__TASK TO COMPLETE__
The answer must be an exact transcription of the lines below from the first through the one containing "## Course Description", with the pictures left out; please add nothing else.

----------------

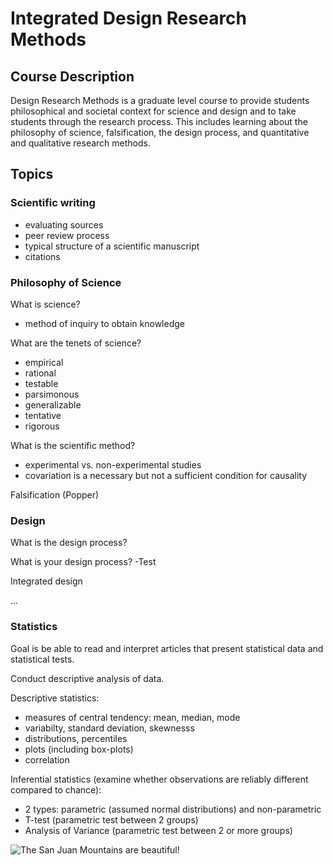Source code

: # Integrated Design Research Methods

## Course Description

Design Research Methods is a graduate level course to provide students philosophical and societal context for science and design and to take students through the research process. This includes learning about the philosophy of science, falsification, the design process, and quantitative and qualitative research methods.

## Topics

### Scientific writing

- evaluating sources
- peer review process
- typical structure of a scientific manuscript
- citations


### Philosophy of Science

What is science?
- method of inquiry to obtain knowledge

What are the tenets of science?
- empirical
- rational
- testable
- parsimonous
- generalizable
- tentative
- rigorous

What is the scientific method?
- experimental vs. non-experimental studies
- covariation is a necessary but not a sufficient condition for causality

Falsification (Popper)

### Design

What is the design process?

What is your design process?
 -Test

Integrated design

...


### Statistics

Goal is be able to read and interpret articles that present statistical data and statistical tests.

Conduct descriptive analysis of data.

Descriptive statistics: 
  - measures of central tendency: mean, median, mode
  - variabilty, standard deviation, skewnesss
  - distributions, percentiles
  - plots (including box-plots)
  - correlation

Inferential statistics (examine whether observations are reliably different compared to chance):
  - 2 types: parametric (assumed normal distributions) and non-parametric
  - T-test (parametric test between 2 groups)
  - Analysis of Variance (parametric test between 2 or more groups)

![The San Juan Mountains are beautiful!](https://user-images.githubusercontent.com/3652906/157090100-4698fd31-b161-4d2e-84ee-764e753b785f.png "San Juan Mountains")


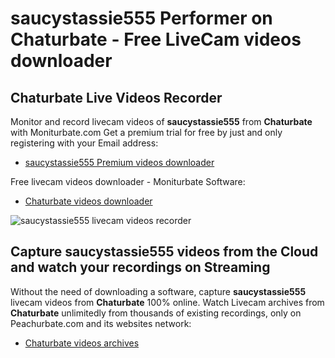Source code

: # saucystassie555 Performer on Chaturbate - Free LiveCam videos downloader

## Chaturbate Live Videos Recorder

Monitor and record livecam videos of **saucystassie555** from **Chaturbate** with Moniturbate.com
Get a premium trial for free by just and only registering with your Email address:
* [saucystassie555 Premium videos downloader](https://moniturbate.com/request-demo-licence-key.html)

Free livecam videos downloader - Moniturbate Software:
* [Chaturbate videos downloader](https://moniturbate.com/moniturbate-download-software.html)

![saucystassie555 livecam videos recorder](https://peachurnet.com/templates/moniturbate-software.png)


## Capture saucystassie555 videos from the Cloud and watch your recordings on Streaming

Without the need of downloading a software, capture **saucystassie555** livecam videos from **Chaturbate** 100% online.
Watch Livecam archives from **Chaturbate** unlimitedly from thousands of existing recordings, only on Peachurbate.com and its websites network:
* [Chaturbate videos archives](https://peachurnet.com/)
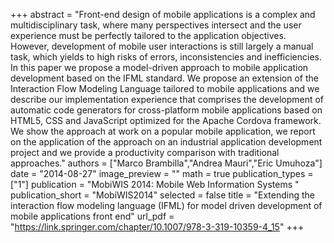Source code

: +++
abstract = "Front-end design of mobile applications is a complex and multidisciplinary task, where many perspectives intersect and the user experience must be perfectly tailored to the application objectives. However, development of mobile user interactions is still largely a manual task, which yields to high risks of errors, inconsistencies and inefficiencies. In this paper we propose a model-driven approach to mobile application development based on the IFML standard. We propose an extension of the Interaction Flow Modeling Language tailored to mobile applications and we describe our implementation experience that comprises the development of automatic code generators for cross-platform mobile applications based on HTML5, CSS and JavaScript optimized for the Apache Cordova framework. We show the approach at work on a popular mobile application, we report on the application of the approach on an industrial application development project and we provide a productivity comparison with traditional approaches."
authors = ["Marco Brambilla","Andrea Mauri","Eric Umuhoza"]
date = "2014-08-27"
image_preview = ""
math = true
publication_types = ["1"]
publication = "MobiWIS 2014: Mobile Web Information Systems "
publication_short = "MobiWIS2014"
selected = false
title = "Extending the interaction flow modeling language (IFML) for model driven development of mobile applications front end"
url_pdf = "https://link.springer.com/chapter/10.1007/978-3-319-10359-4_15"
+++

----------------

__EXERCISE ANSWER__
Source code

: # Integrated Design Research Methods

## Course Description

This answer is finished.